## TASK TO CARRY OUT
From the listing below, copy only the lines running from the line that contains "and addressable in" to the line that contains "not share a", both included.

## EXTRACTED DATA
****************************************

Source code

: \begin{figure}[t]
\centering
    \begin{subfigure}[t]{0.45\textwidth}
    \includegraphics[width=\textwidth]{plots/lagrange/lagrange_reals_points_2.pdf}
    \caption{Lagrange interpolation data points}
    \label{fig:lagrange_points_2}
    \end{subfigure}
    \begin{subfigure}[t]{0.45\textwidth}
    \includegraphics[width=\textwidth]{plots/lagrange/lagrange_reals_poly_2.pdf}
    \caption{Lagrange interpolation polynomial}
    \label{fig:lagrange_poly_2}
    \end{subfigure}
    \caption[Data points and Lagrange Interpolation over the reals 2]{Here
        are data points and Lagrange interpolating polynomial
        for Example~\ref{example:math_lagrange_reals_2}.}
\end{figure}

****************************************

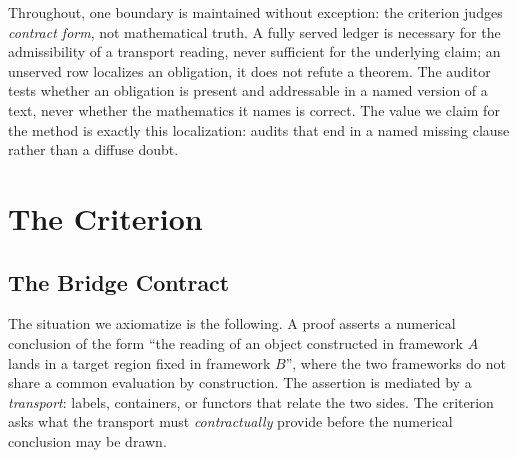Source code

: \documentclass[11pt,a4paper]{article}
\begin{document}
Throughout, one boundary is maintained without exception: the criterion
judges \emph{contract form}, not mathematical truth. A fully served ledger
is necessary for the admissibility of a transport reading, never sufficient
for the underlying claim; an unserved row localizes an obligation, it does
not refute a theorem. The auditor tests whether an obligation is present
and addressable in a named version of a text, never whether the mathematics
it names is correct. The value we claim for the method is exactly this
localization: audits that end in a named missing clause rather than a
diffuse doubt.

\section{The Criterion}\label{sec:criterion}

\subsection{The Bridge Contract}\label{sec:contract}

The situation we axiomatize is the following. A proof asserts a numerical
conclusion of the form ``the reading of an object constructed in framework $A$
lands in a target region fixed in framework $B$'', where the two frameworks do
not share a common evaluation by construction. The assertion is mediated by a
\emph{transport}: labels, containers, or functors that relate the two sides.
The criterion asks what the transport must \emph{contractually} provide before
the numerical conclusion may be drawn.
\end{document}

****************************************

## WRITTEN RESPONSE
and addressable in a named version of a text, never whether the mathematics
it names is correct. The value we claim for the method is exactly this
localization: audits that end in a named missing clause rather than a
diffuse doubt.

\section{The Criterion}\label{sec:criterion}

\subsection{The Bridge Contract}\label{sec:contract}

The situation we axiomatize is the following. A proof asserts a numerical
conclusion of the form ``the reading of an object constructed in framework $A$
lands in a target region fixed in framework $B$'', where the two frameworks do
not share a common evaluation by construction. The assertion is mediated by a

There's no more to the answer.